AVAILABLE DATA:
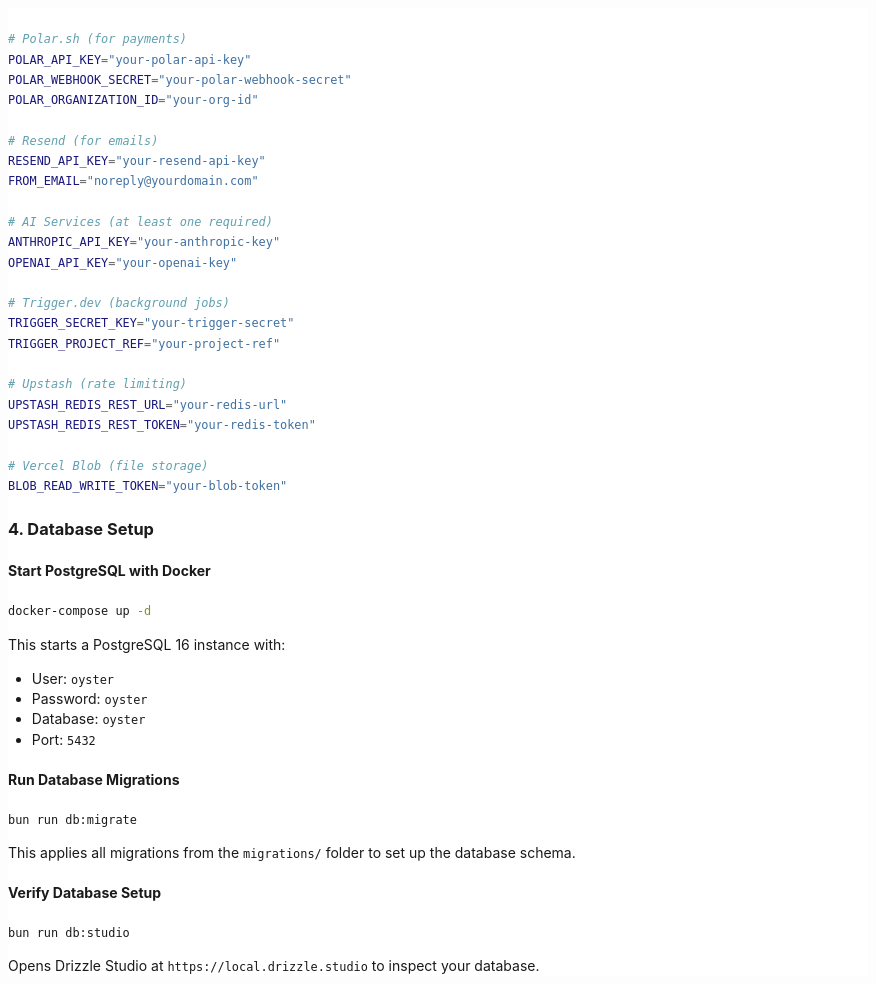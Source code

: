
 ```bash

# Polar.sh (for payments)
POLAR_API_KEY="your-polar-api-key"
POLAR_WEBHOOK_SECRET="your-polar-webhook-secret"
POLAR_ORGANIZATION_ID="your-org-id"

# Resend (for emails)
RESEND_API_KEY="your-resend-api-key"
FROM_EMAIL="noreply@yourdomain.com"

# AI Services (at least one required)
ANTHROPIC_API_KEY="your-anthropic-key"
OPENAI_API_KEY="your-openai-key"

# Trigger.dev (background jobs)
TRIGGER_SECRET_KEY="your-trigger-secret"
TRIGGER_PROJECT_REF="your-project-ref"

# Upstash (rate limiting)
UPSTASH_REDIS_REST_URL="your-redis-url"
UPSTASH_REDIS_REST_TOKEN="your-redis-token"

# Vercel Blob (file storage)
BLOB_READ_WRITE_TOKEN="your-blob-token"
```

### 4. Database Setup

#### Start PostgreSQL with Docker
```bash
docker-compose up -d
```

This starts a PostgreSQL 16 instance with:
- User: `oyster`
- Password: `oyster`
- Database: `oyster`
- Port: `5432`

#### Run Database Migrations
```bash
bun run db:migrate
```

This applies all migrations from the `migrations/` folder to set up the database schema.

#### Verify Database Setup
```bash
bun run db:studio
```

Opens Drizzle Studio at `https://local.drizzle.studio` to inspect your database.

GOAL OF THE EXERCISE:
Search the listing above for lines containing "studio", and copy them.

EXERCISE SOLUTION:
bun run db:studio
Opens Drizzle Studio at `https://local.drizzle.studio` to inspect your database.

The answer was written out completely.